Darrius Blevins

No. 83
- Positions: Wide receiver, return specialist

Personal information
- Born: April 21, 1976 (age 50) Morristown, Tennessee, U.S.
- Listed height: 6 ft 2 in (1.88 m)
- Listed weight: 216 lb (98 kg)

Career information
- High school: Morristown-Hamblen West
- College: Memphis
- NFL draft: 1999: undrafted

Career history
- St. Louis Rams (1999-2000);

Awards and highlights
- Super Bowl champion (XXXIV);

Career NFL statistics
- Return yards: 173
- Stats at Pro Football Reference

= Darrius Blevins =

American football player (born 1976)

Darrius L. Blevins (born April 21, 1976) is an American former professional football player who was a wide receiver and return specialist for the St. Louis Rams of the National Football League (NFL). He was signed by the Rams as an undrafted free agent in 1999. He played college football for the Memphis Tigers.
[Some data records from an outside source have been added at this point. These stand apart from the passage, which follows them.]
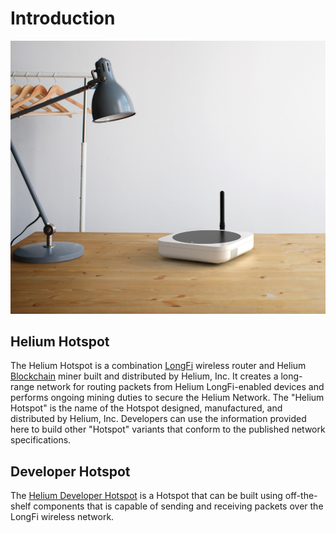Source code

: # Introduction

![A very artsy photo of the Helium Hotspot](../.gitbook/assets/desk3.jpg)

## Helium Hotspot

The Helium Hotspot is a combination [LongFi](../longfi/introduction.md) wireless router and Helium [Blockchain](../blockchain/introduction.md) miner built and distributed by Helium, Inc. It creates a long-range network for routing packets from Helium LongFi-enabled devices and performs ongoing mining duties to secure the Helium Network. The "Helium Hotspot" is the name of the Hotspot designed, manufactured, and distributed by Helium, Inc. Developers can use the information provided here to build other "Hotspot" variants that conform to the published network specifications.

## Developer Hotspot

The [Helium Developer Hotspot](developer-setup.md) is a Hotspot that can be built using off-the-shelf components that is capable of sending and receiving packets over the LongFi wireless network.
==Early life and college==
Darrius Blevins was born on April 21, 1976, in Morristown, Tennessee. He played high school football at Morristown-Hamblen High School West from 1991 to 1994. He attended the University of Memphis and played for the Memphis Tigers from 1994 to 1998. He graduated with a bachelor's degree.

==Professional career==
Blevins was signed by the St. Louis Rams in 1999 as an undrafted free agent. He didn't appear in any games for 1999 season, however the Rams won Super Bowl XXXIV by beating the Tennessee Titans 23–16.
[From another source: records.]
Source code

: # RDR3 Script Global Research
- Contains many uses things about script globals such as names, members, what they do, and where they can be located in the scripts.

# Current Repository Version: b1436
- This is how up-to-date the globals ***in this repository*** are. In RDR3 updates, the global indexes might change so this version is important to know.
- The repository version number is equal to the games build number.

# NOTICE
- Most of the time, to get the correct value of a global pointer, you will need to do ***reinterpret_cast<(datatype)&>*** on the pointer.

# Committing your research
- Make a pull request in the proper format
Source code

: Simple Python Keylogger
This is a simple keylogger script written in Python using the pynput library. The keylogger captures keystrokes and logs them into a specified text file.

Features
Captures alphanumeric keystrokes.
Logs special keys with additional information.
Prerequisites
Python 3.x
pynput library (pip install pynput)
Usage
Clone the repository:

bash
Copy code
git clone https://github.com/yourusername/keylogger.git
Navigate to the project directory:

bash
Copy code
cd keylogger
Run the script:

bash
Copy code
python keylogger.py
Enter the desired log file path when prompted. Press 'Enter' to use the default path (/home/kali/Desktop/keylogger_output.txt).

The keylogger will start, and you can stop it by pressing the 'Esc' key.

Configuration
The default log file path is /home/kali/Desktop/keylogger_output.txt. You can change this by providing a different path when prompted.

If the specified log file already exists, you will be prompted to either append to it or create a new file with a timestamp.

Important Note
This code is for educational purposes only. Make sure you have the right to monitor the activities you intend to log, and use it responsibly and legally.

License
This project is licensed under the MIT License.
Blevins was promoted to the active roster for the 2000 season and appeared in five games. He played in weeks 12-16 primarily as a kick returner, returning nine kicks for 173 yards and no touchdowns. He also logged a single tackle on special teams. The Rams went 10-6 and made the playoffs, losing to the New Orleans Saints 31–28 in the Wild Card round.

Prior to the 2001 season, Blevins was injured and placed on injury reserve. He retired soon after.